━━━━━ EXERCISE DATA

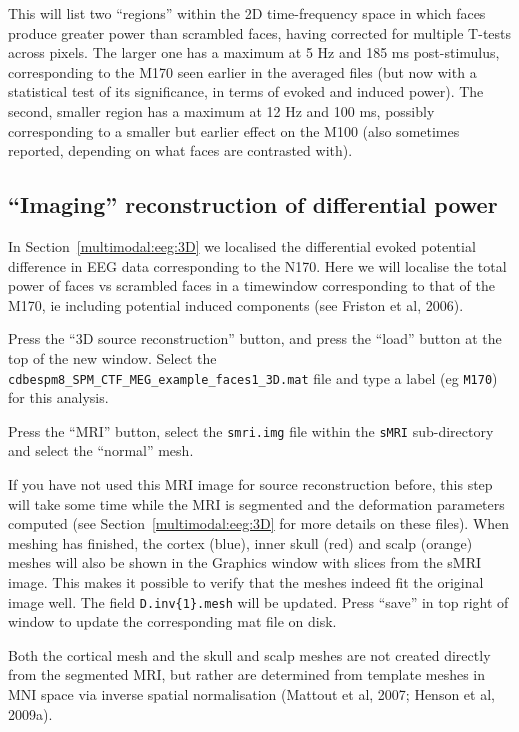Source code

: This will list two ``regions'' within the 2D time-frequency space in which faces produce greater power than scrambled faces, having corrected for multiple T-tests across pixels. The larger one has a maximum at 5 Hz and 185 ms post-stimulus, corresponding to the M170 seen earlier in the averaged files (but now with a statistical test of its significance, in terms of evoked and induced power). The second, smaller region has a maximum at 12 Hz and 100 ms, possibly corresponding to a smaller but earlier effect on the M100 (also sometimes reported, depending on what faces are contrasted with).

\subsection{``Imaging'' reconstruction of differential power\label{multimodal:data:meg:recon_pow}}

In Section~\ref{multimodal:eeg:3D} we localised the differential evoked potential difference in EEG data corresponding to the N170.  Here we will localise the total power of faces vs scrambled faces in a timewindow corresponding to that of the M170, ie including potential induced components (see Friston et al, 2006).

Press the ``3D source reconstruction'' button, and press the ``load'' button at the top of the new window. Select the \texttt{cdbespm8\_SPM\_CTF\_MEG\_example\_faces1\_3D.mat} file and type a label (eg \texttt{M170}) for this analysis.

Press the ``MRI'' button, select the \texttt{smri.img} file within the \texttt{sMRI} sub-directory and select the ``normal'' mesh.

If you have not used this MRI image for source reconstruction before, this step will take some time while the MRI is segmented and the deformation parameters computed (see Section~\ref{multimodal:eeg:3D} for more details on these files). When meshing has finished, the cortex (blue), inner skull (red) and scalp (orange) meshes will also be shown in the Graphics window with slices from the sMRI image. This makes it possible to verify that the meshes indeed fit the original image well. The field \texttt{D.inv\{1\}.mesh} will be updated. Press ``save'' in top right of window to update the corresponding mat file on disk.

Both the cortical mesh and the skull and scalp meshes are not created directly from the segmented MRI, but rather are determined from template meshes in MNI space via inverse spatial normalisation (Mattout et al, 2007; Henson et al, 2009a).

━━━━━━━━━━

# PROBLEM REQUIREMENTS
Your task is an exact transcription of all the data, minus the pictures.

# ANSWER TO THIS PROBLEM
Source code

: This will list two ``regions'' within the 2D time-frequency space in which faces produce greater power than scrambled faces, having corrected for multiple T-tests across pixels. The larger one has a maximum at 5 Hz and 185 ms post-stimulus, corresponding to the M170 seen earlier in the averaged files (but now with a statistical test of its significance, in terms of evoked and induced power). The second, smaller region has a maximum at 12 Hz and 100 ms, possibly corresponding to a smaller but earlier effect on the M100 (also sometimes reported, depending on what faces are contrasted with).

\subsection{``Imaging'' reconstruction of differential power\label{multimodal:data:meg:recon_pow}}

In Section~\ref{multimodal:eeg:3D} we localised the differential evoked potential difference in EEG data corresponding to the N170.  Here we will localise the total power of faces vs scrambled faces in a timewindow corresponding to that of the M170, ie including potential induced components (see Friston et al, 2006).

Press the ``3D source reconstruction'' button, and press the ``load'' button at the top of the new window. Select the \texttt{cdbespm8\_SPM\_CTF\_MEG\_example\_faces1\_3D.mat} file and type a label (eg \texttt{M170}) for this analysis.

Press the ``MRI'' button, select the \texttt{smri.img} file within the \texttt{sMRI} sub-directory and select the ``normal'' mesh.

If you have not used this MRI image for source reconstruction before, this step will take some time while the MRI is segmented and the deformation parameters computed (see Section~\ref{multimodal:eeg:3D} for more details on these files). When meshing has finished, the cortex (blue), inner skull (red) and scalp (orange) meshes will also be shown in the Graphics window with slices from the sMRI image. This makes it possible to verify that the meshes indeed fit the original image well. The field \texttt{D.inv\{1\}.mesh} will be updated. Press ``save'' in top right of window to update the corresponding mat file on disk.

Both the cortical mesh and the skull and scalp meshes are not created directly from the segmented MRI, but rather are determined from template meshes in MNI space via inverse spatial normalisation (Mattout et al, 2007; Henson et al, 2009a).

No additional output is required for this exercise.